Your job with the data below is to output exactly the lines from the one holding "debug log file" down to the one holding "updated the documentation", both included, and no others.

Exercise input section start

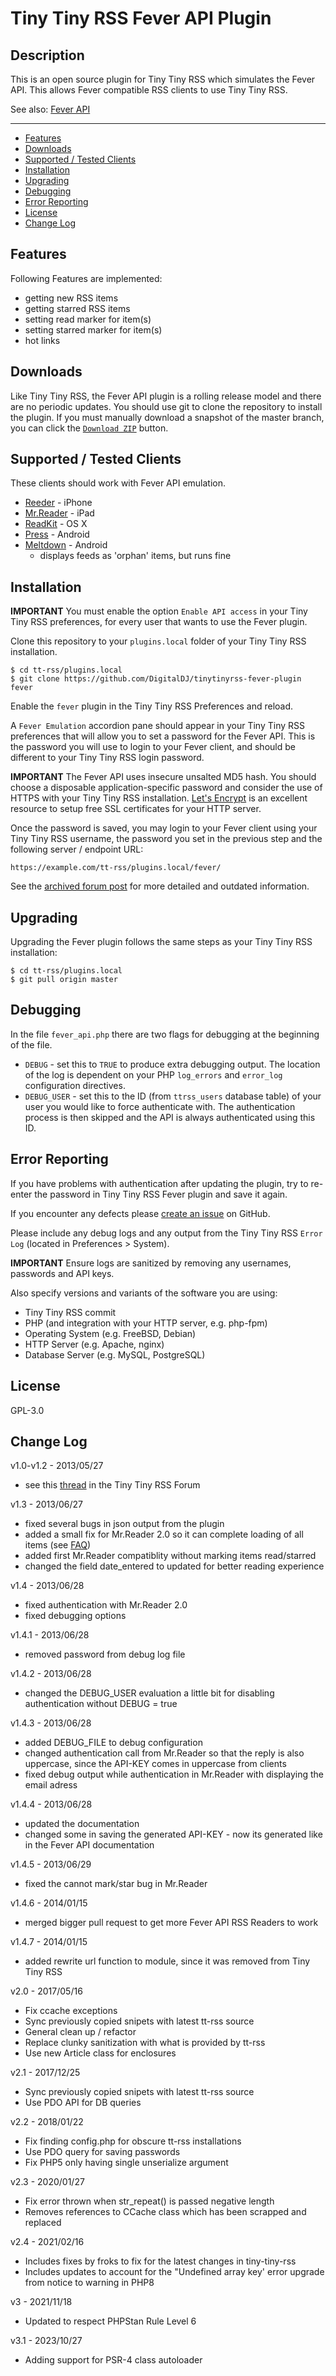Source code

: # Tiny Tiny RSS Fever API Plugin

## Description

This is an open source plugin for Tiny Tiny RSS which simulates the Fever API. This allows Fever compatible RSS clients to use Tiny Tiny RSS.

See also: [Fever API](fever-api.md)

- - -

* <a href="#features">Features</a>
* <a href="#download">Downloads</a>
* <a href="#supported">Supported / Tested Clients</a>
* <a href="#installation">Installation</a>
* <a href="#upgrading">Upgrading</a>
* <a href="#debug">Debugging</a>
* <a href="#error">Error Reporting</a>
* <a href="#license">License</a>
* <a href="#changelog">Change Log</a>

## <a name="features">Features</a>

Following Features are implemented:

* getting new RSS items
* getting starred RSS items
* setting read marker for item(s)
* setting starred marker for item(s)
* hot links

## <a name="downloads">Downloads</a>
Like Tiny Tiny RSS, the Fever API plugin is a rolling release model and there are no periodic updates. You should use git to clone the repository to install the plugin. If you must manually download a snapshot of the master branch, you can click the [`Download ZIP`](https://github.com/DigitalDJ/tinytinyrss-fever-plugin/archive/master.zip) button.

## <a name="supported">Supported / Tested Clients</a>

These clients should work with Fever API emulation.

* [Reeder](http://reederapp.com) - iPhone
* [Mr.Reader](https://www.curioustimes.de/mrreader/index.html) - iPad
* [ReadKit](http://readkitapp.com) - OS X
* [Press](https://play.google.com/store/apps/details?id=com.twentyfivesquares.press) - Android
* [Meltdown](https://github.com/phubbard/Meltdown) - Android
  * displays feeds as 'orphan' items, but runs fine

## <a name="installation">Installation</a>

**IMPORTANT** You must enable the option `Enable API access` in your Tiny Tiny RSS preferences, for every user that wants to use the Fever plugin.

Clone this repository to your `plugins.local` folder of your Tiny Tiny RSS installation.

```
$ cd tt-rss/plugins.local
$ git clone https://github.com/DigitalDJ/tinytinyrss-fever-plugin fever
```

Enable the `fever` plugin in the Tiny Tiny RSS Preferences and reload.

A `Fever Emulation` accordion pane should appear in your Tiny Tiny RSS preferences that will allow you to set a password for the Fever API. This is the password you will use to login to your Fever client, and should be different to your Tiny Tiny RSS login password.

**IMPORTANT** The Fever API uses insecure unsalted MD5 hash. You should choose a disposable application-specific password and consider the use of HTTPS with your Tiny Tiny RSS installation. [Let's Encrypt](https://letsencrypt.org/) is an excellent resource to setup free SSL certificates for your HTTP server.

Once the password is saved, you may login to your Fever client using your Tiny Tiny RSS username, the password you set in the previous step and the following server / endpoint URL:

```
https://example.com/tt-rss/plugins.local/fever/
```

See the [archived forum post](https://tt-rss.org/forum/viewtopic.php?f=22&t=1981) for more detailed and outdated information.

## <a name="upgrading">Upgrading</a>

Upgrading the Fever plugin follows the same steps as your Tiny Tiny RSS installation:

```
$ cd tt-rss/plugins.local
$ git pull origin master
```

## <a name="debug">Debugging</a>

In the file ```fever_api.php``` there are two flags for debugging at the beginning of the file.

* ```DEBUG``` - set this to `TRUE` to produce extra debugging output. The location of the log is dependent on your PHP `log_errors` and `error_log` configuration directives.
* ```DEBUG_USER``` - set this to the ID (from `ttrss_users`  database table) of your user you would like to force authenticate with. The authentication process is then skipped and the API is always authenticated using this ID.

## <a name="error">Error Reporting</a>

If you have problems with authentication after updating the plugin, try to re-enter the password in Tiny Tiny RSS Fever plugin and save it again.

If you encounter any defects please [create an issue](https://github.com/DigitalDJ/tinytinyrss-fever-plugin/issues/new) on GitHub.

Please include any debug logs and any output from the Tiny Tiny RSS `Error Log` (located in Preferences > System).

**IMPORTANT** Ensure logs are sanitized by removing any usernames, passwords and API keys.

Also specify versions and variants of the software you are using:
* Tiny Tiny RSS commit
* PHP (and integration with your HTTP server, e.g. php-fpm)
* Operating System (e.g. FreeBSD, Debian)
* HTTP Server (e.g. Apache, nginx)
* Database Server (e.g. MySQL, PostgreSQL)

## <a name="license">License</a>

GPL-3.0

## <a name="changelog">Change Log</a>

v1.0-v1.2 - 2013/05/27

* see this [thread](https://tt-rss.org/forum/viewtopic.php?f=22&t=1981) in the Tiny Tiny RSS Forum

v1.3 - 2013/06/27

* fixed several bugs in json output from the plugin
* added a small fix for Mr.Reader 2.0 so it can complete loading of all items (see [FAQ](http://www.curioustimes.de/mrreader/faq/))
* added first Mr.Reader compatiblity without marking items read/starred
* changed the field date_entered to updated for better reading experience

v1.4 - 2013/06/28

* fixed authentication with Mr.Reader 2.0
* fixed debugging options

v1.4.1 - 2013/06/28

* removed password from debug log file

v1.4.2 - 2013/06/28

* changed the DEBUG_USER evaluation a little bit for disabling authentication without DEBUG = true

v1.4.3 - 2013/06/28

* added DEBUG_FILE to debug configuration
* changed authentication call from Mr.Reader so that the reply is also uppercase, since the API-KEY comes in uppercase from clients
* fixed debug output while authentication in Mr.Reader with displaying the email adress

v1.4.4 - 2013/06/28

* updated the documentation
* changed some in saving the generated API-KEY - now its generated like in the Fever API documentation

v1.4.5 - 2013/06/29

* fixed the cannot mark/star bug in Mr.Reader

v1.4.6 - 2014/01/15

* merged bigger pull request to get more Fever API RSS Readers to work

v1.4.7 - 2014/01/15

* added rewrite url function to module, since it was removed from Tiny Tiny RSS

v2.0 - 2017/05/16

* Fix ccache exceptions
* Sync previously copied snipets with latest tt-rss source
* General clean up / refactor
* Replace clunky sanitization with what is provided by tt-rss
* Use new Article class for enclosures

v2.1 - 2017/12/25

* Sync previously copied snipets with latest tt-rss source
* Use PDO API for DB queries

v2.2 - 2018/01/22

* Fix finding config.php for obscure tt-rss installations
* Use PDO query for saving passwords
* Fix PHP5 only having single unserialize argument

v2.3 - 2020/01/27

* Fix error thrown when str_repeat() is passed negative length
* Removes references to CCache class which has been scrapped and replaced

v2.4 - 2021/02/16

* Includes fixes by froks to fix for the latest changes in tiny-tiny-rss
* Includes updates to account for the "Undefined array key' error upgrade from notice to warning in PHP8

v3 - 2021/11/18

* Updated to respect PHPStan Rule Level 6

v3.1 - 2023/10/27

* Adding support for PSR-4 class autoloader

Exercise input section end

# Solution to this problem
* removed password from debug log file

v1.4.2 - 2013/06/28

* changed the DEBUG_USER evaluation a little bit for disabling authentication without DEBUG = true

v1.4.3 - 2013/06/28

* added DEBUG_FILE to debug configuration
* changed authentication call from Mr.Reader so that the reply is also uppercase, since the API-KEY comes in uppercase from clients
* fixed debug output while authentication in Mr.Reader with displaying the email adress

v1.4.4 - 2013/06/28

* updated the documentation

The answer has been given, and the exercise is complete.